Teleport is dream gadget

Self-cleaning kitchens and cars that do not break down, please

Britons expect to have more gadgets in 10 years, but dream of instantaneous global travel and learning while they are asleep, according to a survey.

Self-cleaning kitchens, electronic assistants and maintenance-free cars are among the top items in the technology wish-list for 2009.


The BBC's Christine McGourty: "Ideal home of the future has self-cleaning kitchen and calorie-free food in the fridge"
But what people would really like is some new Star Trek-style technology that would enable them to be "teleported" instantanously anywhere in the world.

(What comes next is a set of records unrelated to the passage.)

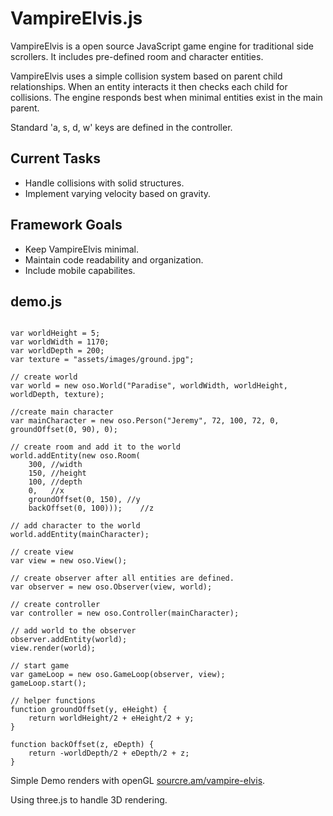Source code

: # VampireElvis.js

VampireElvis is a open source JavaScript game engine for traditional side scrollers. It includes pre-defined room and character entities.

VampireElvis uses a simple collision system based on parent child relationships. When an entity interacts it then checks each child for collisions. The engine responds best when minimal entities exist in the main parent.

Standard 'a, s, d, w' keys are defined in the controller.

## Current Tasks
* Handle collisions with solid structures.
* Implement varying velocity based on gravity.

## Framework Goals
* Keep VampireElvis minimal.
* Maintain code readability and organization.
* Include mobile capabilites.

## demo.js
```javscript

var worldHeight = 5;
var worldWidth = 1170;
var worldDepth = 200;
var texture = "assets/images/ground.jpg";

// create world
var world = new oso.World("Paradise", worldWidth, worldHeight, worldDepth, texture);

//create main character
var mainCharacter = new oso.Person("Jeremy", 72, 100, 72, 0, groundOffset(0, 90), 0);

// create room and add it to the world
world.addEntity(new oso.Room(
	300, //width
	150, //height
	100, //depth
	0,   //x
	groundOffset(0, 150), //y 
	backOffset(0, 100)));    //z

// add character to the world
world.addEntity(mainCharacter);

// create view
var view = new oso.View();

// create observer after all entities are defined.
var observer = new oso.Observer(view, world);

// create controller
var controller = new oso.Controller(mainCharacter);

// add world to the observer
observer.addEntity(world);
view.render(world);

// start game
var gameLoop = new oso.GameLoop(observer, view);
gameLoop.start();

// helper functions
function groundOffset(y, eHeight) {
	return worldHeight/2 + eHeight/2 + y;
}

function backOffset(z, eDepth) {
	return -worldDepth/2 + eDepth/2 + z;
}
```

Simple Demo renders with openGL
[sourcre.am/vampire-elvis](http://sourcre.am/vampire-elvis "Vampire Elvis").

Using three.js to handle 3D rendering.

And according to the survey, The British And Technology, conducted by electronics company Motorola, people also want to be able to programme their dreams to travel, learn and cure bad habits while asleep.

Others hope technology will enable them to complete a two-hour physical workout in just 20 minutes.

More realistically, the idea of having an electronic personal digital assistant was popular.


[ image: The electronic PA of choice for men and women]
The electronic PA of choice for men and women
Ideally, men would like this to resemble TV presenter Carol Vorderman, followed by colleague Philippa Forrester and actress Pamela Anderson. The top choices for women were actors Pierce Brosnan and Sean Connery, and then Carol Vorderman again.

The survey found calorie-free food, voice-activated anything and wall-sized television screens were also in demand.

The TVs would be used for shopping and banking as well as watching programmes, with men quite liking the idea of using it for virtual-reality sports.

Cars would preferably be solar-powered and certainly never break down.

The survey also found some interesting facts about Internet use.


[ image: We are hi-tech - or are we?]
We are hi-tech - or are we?
Use of the Internet at home has rocketed by 44% in the last year.

More people are using the Net for banking - up to 9% this year from 4% last year.

And more people, especially men, are using the Net for shopping although the most popular use of the Internet remains searching for information.

But the survey found that we are not as hi-tech as we think we are.

A quarter of those surveyed did not know the difference between digital TV and analogue TV.

And despite all the changes, the most commonly used home technology remains ... teletext.